Other things I learned, indirectly, are that love is all you need. For many years before and after they left their government jobs, she and her husband worked on their craft together. Being together helped them further their research and stand strong against those who aimed to use them. ESF was much more sensitive to that than her husband WFF, and I think that is one reason why WFF was a bit more unstable. ESF saw her role as a supporter and not as the only person who could do the job, making her take very different choices that I think made her happier in the end. They both did a lot of impressive work, but ESF was more able to walk away, to protect herself and her family.
It was good to read about people who were upstanding people doing the right thing, by being honest and modest in their work.

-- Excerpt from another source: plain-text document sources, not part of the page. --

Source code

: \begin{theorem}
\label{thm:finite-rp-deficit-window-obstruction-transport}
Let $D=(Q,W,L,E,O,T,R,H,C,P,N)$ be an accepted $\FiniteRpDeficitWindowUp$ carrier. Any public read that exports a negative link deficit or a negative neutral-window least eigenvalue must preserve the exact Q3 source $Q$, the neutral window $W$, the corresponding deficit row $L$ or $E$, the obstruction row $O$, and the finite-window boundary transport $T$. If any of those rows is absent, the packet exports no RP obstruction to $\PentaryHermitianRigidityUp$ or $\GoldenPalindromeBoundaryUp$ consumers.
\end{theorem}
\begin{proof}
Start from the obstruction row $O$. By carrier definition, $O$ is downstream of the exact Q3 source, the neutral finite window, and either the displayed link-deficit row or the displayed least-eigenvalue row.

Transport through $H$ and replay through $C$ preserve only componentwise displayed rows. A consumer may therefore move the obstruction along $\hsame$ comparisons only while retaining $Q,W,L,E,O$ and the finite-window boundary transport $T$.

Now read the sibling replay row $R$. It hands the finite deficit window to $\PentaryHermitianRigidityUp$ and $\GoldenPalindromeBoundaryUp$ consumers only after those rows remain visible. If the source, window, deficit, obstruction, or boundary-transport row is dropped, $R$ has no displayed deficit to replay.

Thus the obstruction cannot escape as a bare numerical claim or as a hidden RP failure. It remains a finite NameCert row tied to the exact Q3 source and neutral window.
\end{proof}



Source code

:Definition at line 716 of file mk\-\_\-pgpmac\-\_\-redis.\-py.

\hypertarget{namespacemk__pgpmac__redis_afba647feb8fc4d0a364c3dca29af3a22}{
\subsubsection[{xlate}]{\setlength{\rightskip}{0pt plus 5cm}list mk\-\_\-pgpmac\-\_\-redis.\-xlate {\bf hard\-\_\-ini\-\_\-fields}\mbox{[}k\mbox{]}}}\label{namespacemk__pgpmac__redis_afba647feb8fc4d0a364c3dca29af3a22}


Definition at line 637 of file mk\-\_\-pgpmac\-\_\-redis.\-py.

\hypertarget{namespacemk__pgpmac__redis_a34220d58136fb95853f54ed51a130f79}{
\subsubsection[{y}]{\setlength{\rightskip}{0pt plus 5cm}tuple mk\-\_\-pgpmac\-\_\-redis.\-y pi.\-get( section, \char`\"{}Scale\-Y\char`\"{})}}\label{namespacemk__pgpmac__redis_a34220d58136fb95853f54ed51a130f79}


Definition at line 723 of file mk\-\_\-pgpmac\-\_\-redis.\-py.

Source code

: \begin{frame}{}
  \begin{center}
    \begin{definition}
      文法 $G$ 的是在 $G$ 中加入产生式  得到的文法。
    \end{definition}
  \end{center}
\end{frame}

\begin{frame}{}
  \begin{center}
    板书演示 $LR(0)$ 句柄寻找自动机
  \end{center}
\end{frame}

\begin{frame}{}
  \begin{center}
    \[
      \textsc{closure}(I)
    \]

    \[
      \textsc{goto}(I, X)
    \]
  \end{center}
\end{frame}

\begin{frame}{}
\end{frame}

They were always helpful to the people who needed them (their country, political rivals), didn't oversell their talents, and simply wanted to work. They were sensitive to others feelings -- they published their scientific treatise debunking the Baconian ciphers in Shakespeare only after the people who would be hurt by their document were long gone. I would totally recommend reading this book to get a sense of how principled academics behave compared to the self-aggrandizing promoters of research work. "Scientific results are reproducible using known methods to solve a problem." Above all, I loved that they enjoyed their work and each other so much. Its always wonderful to read about collaborators who help each other go further.